A Suécia errou tanto ao tentar mudar de calendário que 1712 teve um dia que hoje nem existe: 30 de fevereiro
A Suécia teve um 30 de fevereiro em 1712 após uma tentativa malsucedida de fazer a transição gradual entre calendários.
Se alguém disser que nasceu em 30 de fevereiro, provavelmente está brincando. Mas uma pessoa na Suécia de 1712 poderia realmente ter encontrado essa data no calendário. O país criou um dia que hoje parece impossível porque tentou fazer uma transição lenta entre dois calendários, errou o próprio plano e depois precisou desfazer a confusão.

Por que a Europa tinha calendários diferentes?
Durante séculos, grande parte da Europa usou o calendário juliano, introduzido na Roma antiga. O problema é que sua regra de anos bissextos tornava o ano médio ligeiramente mais longo que o ciclo solar. A pequena diferença se acumulou até deslocar datas astronômicas importantes em relação ao calendário.
O calendário gregoriano, promulgado pelo papa Gregório XIII em 1582, corrigiu a regra e eliminou dias acumulados. Países católicos adotaram a mudança mais cedo, enquanto Estados protestantes e ortodoxos demoraram. Isso criou uma Europa em que a mesma jornada podia receber datas diferentes dependendo de qual fronteira havia sido atravessada.

Qual foi o plano sueco para mudar sem pular tantos dias?
Em vez de retirar de uma vez todos os dias necessários, a Suécia decidiu aproximar gradualmente seu calendário do gregoriano. A partir de 1700, deixaria de acrescentar o dia extra de fevereiro em determinados anos bissextos. Depois de décadas, o calendário sueco alcançaria o novo sistema sem um salto brusco de datas.
O primeiro passo foi cumprido em 1700: fevereiro teve apenas 28 dias quando o calendário juliano teria 29. Só que o plano se perdeu. Em 1704 e 1708, os suecos voltaram a acrescentar o dia bissexto. O país terminou, portanto, um dia à frente do calendário juliano e dez dias atrás do gregoriano.
Como apareceu um 30 de fevereiro em 1712?
Diante de um calendário que já não coincidia com nenhum dos dois sistemas, o governo decidiu abandonar a transição gradual e retornar ao juliano. Para recuperar o dia retirado em 1700, fevereiro de 1712 recebeu não apenas o dia 29, mas também um segundo dia extra, o 30 de fevereiro.
O resultado foi um ano excepcional com 367 dias. A sequência ajuda a visualizar o tamanho da trapalhada:
- Em 1700, a Suécia omitiu o dia bissexto para começar a se aproximar do calendário gregoriano.
- Em 1704 e 1708, o plano não foi seguido e os dias 29 de fevereiro voltaram a aparecer.
- Em 1712, o país acrescentou 29 e 30 de fevereiro para retornar ao calendário juliano.
- Em 1753, a transição gradual foi abandonada e 17 de fevereiro foi seguido por 1º de março.

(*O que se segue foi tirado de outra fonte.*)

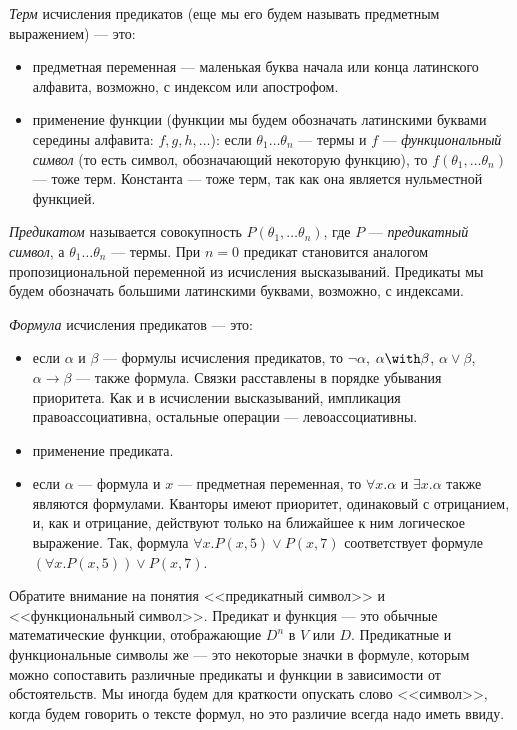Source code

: \documentclass[12pt,a4paper,oneside]{article}
\begin{document}
\begin{definition}\emph{Терм} исчисления предикатов (еще мы его будем
называть предметным выражением) --- это:
\begin{itemize}
\item предметная переменная --- маленькая буква начала или конца латинского 
алфавита, возможно, с индексом или апострофом.
\item применение функции (функции мы будем обозначать латинскими 
буквами середины алфавита: $f, g, h, \dots$):
если $\theta_1 \dots \theta_n$ --- термы и $f$ --- 
\emph{функциональный символ} (то есть символ, обозначающий некоторую
функцию), то $f (\theta_1, \dots \theta_n)$ 
--- тоже терм. Константа --- тоже терм, так как она является нульместной функцией.
\end{itemize}
\end{definition}
\begin{definition}
\emph{Предикатом} называется совокупность $P (\theta_1, \dots \theta_n)$, где $P$ --- \emph{предикатный символ}, а $\theta_1 \dots \theta_n$ --- термы. При $n  = 0$ предикат становится аналогом пропозициональной переменной из исчисления высказываний. Предикаты мы будем обозначать большими латинскими буквами, возможно, с индексами.
\end{definition}
\begin{definition}\emph{Формула} исчисления предикатов --- это:
\begin{itemize}
\item если $\alpha$ и $\beta$ --- формулы исчисления предикатов, то 
$\neg \alpha$, $\alpha \with \beta$, $\alpha \vee \beta$, 
$\alpha \rightarrow \beta$ --- также формула. Связки расставлены
в порядке убывания приоритета. Как и в исчислении высказываний,
импликация правоассоциативна, остальные операции --- левоассоциативны.
\item применение предиката.
\item если $\alpha$ --- формула и $x$ --- предметная переменная, то
$\forall x. \alpha$ и $\exists x. \alpha$ также являются формулами. Кванторы
имеют приоритет, одинаковый с отрицанием, и, как и отрицание, действуют 
только на ближайшее к ним логическое выражение. Так, формула 
$\forall x. P(x,5) \vee P(x,7)$ соответствует формуле $(\forall x. P(x,5)) \vee P(x,7)$.
\end{itemize}
\end{definition}

Обратите внимание на понятия <<предикатный символ>> и <<функциональный символ>>.
Предикат и функция --- это обычные математические функции, отображающие
$D^n$ в $V$ или $D$. Предикатные и функциональные символы же --- это 
некоторые значки в формуле, которым можно сопоставить различные предикаты и 
функции в зависимости от обстоятельств. Мы иногда будем для краткости
опускать слово <<символ>>, когда будем говорить о тексте формул, но 
это различие всегда надо иметь ввиду.
\end{document}
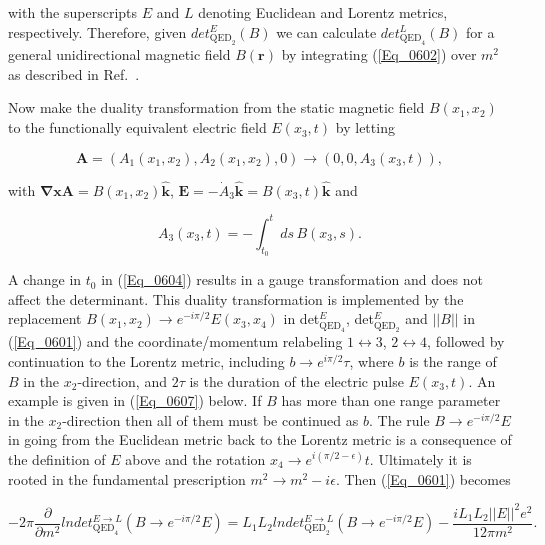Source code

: \documentclass[a4paper,twocolumn,showpacs,preprintnumbers,amsmath,amssymb]{revtex4}
\newcommand{\pdo}[1]{\ensuremath{\frac{\partial }
        {\partial #1 }}}
\begin{document}
\noindent
with the superscripts $E$ and $L$ denoting Euclidean and Lorentz metrics,
respectively. Therefore, given $det^E_{\text{QED}_2}(B)$ we can
calculate $det^L_{\text{QED}_4}(B)$ for a general unidirectional
magnetic field $B(\mathbf{r})$ by integrating (\ref{Eq_0602}) over
$m^2$  as described in Ref.~\cite{Fry92}.

Now make the duality transformation from the static magnetic field
$B(x_1, x_2)$ to the functionally equivalent electric field $E(x_3,t)$
by letting

\begin{equation}
\label{Eq_0603}
\mathbf{A} = (A_1(x_1,x_2), A_2(x_1,x_2), 0) \to (0,0,A_3(x_3,t)),
\end{equation}

\noindent
with $\mathbf{\nabla x A} = B(x_1, x_2) \mathbf{\hat{k}}$,
$\mathbf{E} = -\dot{A}_3 \mathbf{\hat{k}} = B(x_3,t) \mathbf{\hat{k}}$ and

\begin{equation}
\label{Eq_0604}
A_3(x_3,t) = - \int^t_{t_0} ds \, B(x_3, s).
\end{equation}

\noindent
A change in $t_0$ in (\ref{Eq_0604}) results in a gauge transformation
and does not affect the determinant. This duality transformation is
implemented by the replacement $B(x_1,x_2) \to e^{-i\pi/2} E(x_3,x_4)$
in det$^E_{\text{QED}_4}$, det$^E_{\text{QED}_2}$ and $||B||$ in
(\ref{Eq_0601}) and the coordinate/momentum relabeling
$1 \leftrightarrow 3$, $2 \leftrightarrow 4$, followed by continuation
to the Lorentz metric, including $b \to e^{i\pi/2} \tau$, where $b$ is
the range of $B$ in the $x_2$-direction, and $2\tau$ is the duration
of the electric pulse $E(x_3,t)$. An example is given in
(\ref{Eq_0607}) below. If $B$ has more than one range parameter in the
$x_2$-direction then all of them must be continued as $b$. The rule
$B \to e^{-i\pi/2}E$ in going from the Euclidean metric back to the
Lorentz metric is a consequence of the definition of $E$ above and the
rotation $x_4 \to e^{i(\pi/2 - \epsilon)}t$. Ultimately it is rooted
in the fundamental prescription $m^2 \to m^2 - i\epsilon$. Then
(\ref{Eq_0601}) becomes

\begin{widetext}
\begin{equation}
\label{Eq_0605}
-2\pi \pdo{m^2} lndet^{E \to L}_{\text{QED}_4} (B \to e^{-i\pi/2}E)
  = L_1 L_2 lndet^{E \to L}_{\text{QED}_2} (B \to e^{-i\pi/2} E)
    - \frac{i L_1 L_2 ||E||^2 e^2}{12 \pi m^2}.
\end{equation}
\end{widetext}
\end{document}
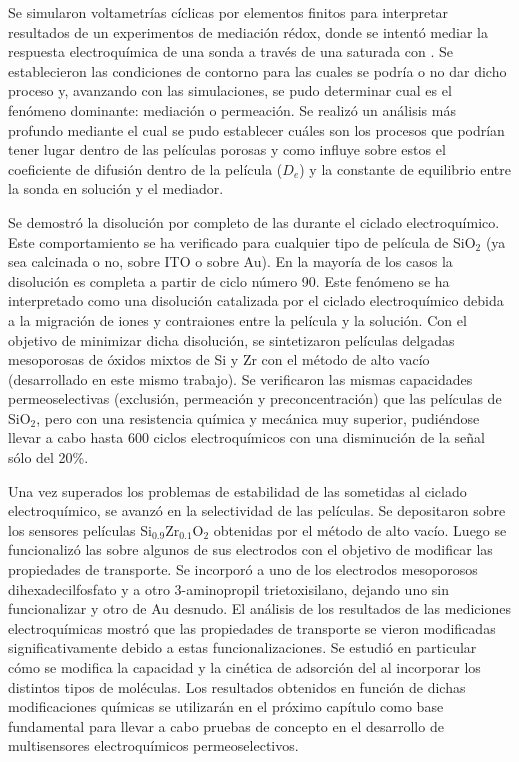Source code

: 	Se simularon voltametrías cíclicas por elementos finitos para interpretar resultados de un experimentos de mediación rédox, donde se intentó mediar la respuesta electroquímica de una sonda a través de una \pdm\space saturada con \ru. Se establecieron las condiciones de contorno para las cuales se podría o no dar dicho proceso y, avanzando con las simulaciones, se pudo determinar cual es el fenómeno dominante: mediación o permeación. Se realizó un análisis más profundo mediante el cual se pudo establecer  cuáles son los procesos que podrían tener lugar dentro de las películas porosas y como influye sobre estos el coeficiente de difusión dentro de la película ($D_e$) y la constante de equilibrio entre la sonda en solución y el mediador.

	Se demostró la disolución por completo de las \pdmF\space durante el ciclado electroquímico. Este comportamiento se ha verificado para cualquier tipo de película de SiO$_2$ (ya sea calcinada o no, sobre ITO o sobre Au). En la mayoría de los casos la disolución es completa a partir de ciclo número 90. Este fenómeno se ha interpretado como una disolución catalizada por el ciclado electroquímico debida a la migración de iones y contraiones entre la película y la solución. Con el objetivo de minimizar dicha disolución, se sintetizaron películas delgadas mesoporosas de óxidos mixtos de Si y Zr con el método de alto vacío (desarrollado en este mismo trabajo). Se verificaron las mismas capacidades permeoselectivas (exclusión, permeación y preconcentración) que las películas de SiO$_2$, pero con una resistencia química y mecánica muy superior, pudiéndose llevar a cabo hasta 600 ciclos electroquímicos con una disminución de la señal sólo del 20\%.

	Una vez superados los problemas de estabilidad de las \pdm\space sometidas al ciclado electroquímico, se avanzó en la selectividad de las películas. Se depositaron sobre los sensores películas Si$_{0.9}$Zr$_{0.1}$O$_2$ obtenidas por el método de alto vacío. Luego se funcionalizó las \pdm\space sobre algunos de sus electrodos con el objetivo de modificar las propiedades de transporte. Se incorporó a uno de los electrodos mesoporosos dihexadecilfosfato y a otro 3-aminopropil trietoxisilano, dejando uno sin funcionalizar y otro de Au desnudo. El análisis de los resultados de las mediciones electroquímicas mostró que las propiedades de transporte se vieron modificadas significativamente debido a estas funcionalizaciones. Se estudió en particular cómo se modifica la capacidad y la cinética de adsorción del \aminorutenio\space al incorporar los distintos tipos de moléculas. Los resultados obtenidos en función de dichas modificaciones químicas se utilizarán en el próximo capítulo como base fundamental para llevar a cabo pruebas de concepto en el desarrollo de multisensores electroquímicos permeoselectivos.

Confira o vídeo compartilhado pelo canal do YouTube Fatos Desconhecidos que fala sobre a rara existência do dia 30 de fevereiro e as confusões provocadas por calendários diferentes:
Existem registros reais desse dia impossível?
Sim. Almanaques suecos de 1712 preservam a sequência com o dia 30 de fevereiro, prova documental de que não se trata apenas de uma anedota repetida séculos depois. Sites especializados em cronologia, como o Timeanddate, também registram o episódio dentro da história particular da transição sueca.

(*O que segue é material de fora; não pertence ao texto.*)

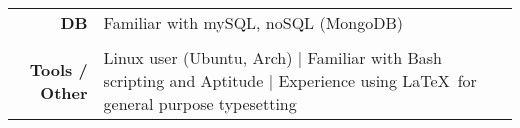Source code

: \documentclass[11pt,line,centered]{res}
\begin{document}
\begin{resume}
\begin{tabulary}{\textwidth}{rJ}
        \footnotesize{\bfseries DB} & Familiar with mySQL, noSQL (MongoDB)\\
        \\

        \footnotesize{\bfseries Tools / Other} & Linux user (Ubuntu, Arch) | Familiar with Bash scripting and Aptitude | Experience using \LaTeX\ for general purpose typesetting\\

    \end{tabulary}



\end{resume}
\end{document}
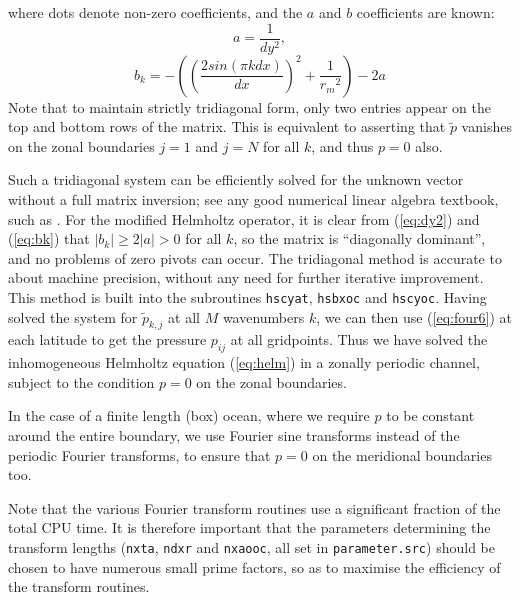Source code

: \documentclass[11pt, a4paper,twoside]{article}
\newcommand{\rdm}[0]{{r_m}}
\numberwithin{equation}{section}
\begin{document}
where dots denote non-zero coefficients, and the $a$ and $b$ coefficients are known:
\begin{equation}\label{eq:dy2}
a = \frac{1}{dy^2},
\end{equation}
\begin{equation}\label{eq:bk}
 b_k = - \left( \left( \frac{2 sin(\pi k dx)}{dx} \right)^2 + \frac{1}{\rdm^2}\right) - 2a
\end{equation}
Note that to maintain strictly tridiagonal form, only two entries appear on the top and bottom rows of the matrix.
This is equivalent to asserting that $\tilde{p}$ vanishes on the zonal boundaries $j=1$ and $j=N$ for all $k$, and thus $p=0$ also.

Such a tridiagonal system can be efficiently solved for the unknown vector without a full matrix inversion; see any good numerical linear algebra textbook, such as \citet{press:92}.
For the modified Helmholtz operator, it is clear from (\ref{eq:dy2}) and (\ref{eq:bk}) that $|b_k| \ge 2|a| > 0$ for all $k$, so the matrix is ``diagonally dominant'', and no problems of zero pivots can occur.
The tridiagonal method is accurate to about machine precision, without any need for further iterative improvement. 
This method is built into the subroutines \verb=hscyat=, \verb=hsbxoc= and \verb=hscyoc=.
Having solved the system for $\tilde{p}_{k,j}$ at all $M$ wavenumbers $k$, we can then use (\ref{eq:four6}) at each latitude to get the pressure $p_{ij}$ at all gridpoints.
Thus we have solved the inhomogeneous Helmholtz equation (\ref{eq:helm}) in a zonally periodic channel, subject to the condition $p = 0$ on the zonal boundaries.

In the case of a finite length (box) ocean, where we require $p$ to be constant around the entire boundary, we use Fourier sine transforms instead of the periodic Fourier transforms, to ensure that $p = 0$ on the meridional boundaries too.

Note that the various Fourier transform routines use a significant fraction of the total CPU time.
It is therefore important that the parameters determining the transform lengths (\verb=nxta=, \verb=ndxr= and \verb=nxaooc=, all set in \verb=parameter.src=) should be chosen to have numerous small prime factors, so as to maximise the efficiency of the transform routines.
\end{document}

Pense no efeito prático: contratos, registros administrativos, cartas ou anotações poderiam carregar uma data que hoje nenhum aplicativo aceita. Quem nascesse naquele dia teria um aniversário sem equivalente exato no calendário moderno. A confusão mostra por que calendário não é apenas astronomia: é também uma infraestrutura usada para organizar toda a vida civil.
Quando a Suécia finalmente adotou o calendário gregoriano?
Em 1753, os suecos escolheram a solução que haviam tentado evitar décadas antes. O dia 17 de fevereiro foi seguido por 1º de março, eliminando 11 datas de uma vez e colocando o país em sintonia com o calendário gregoriano usado por outros Estados europeus.
A existência de um 30 de fevereiro parece uma falha de impressão, mas foi o efeito concreto de uma política pública que tentou ser gradual demais e depois perdeu a própria sequência. Em 1712, até a data no topo de uma carta podia contar a história de um país preso entre dois modos diferentes de medir o tempo.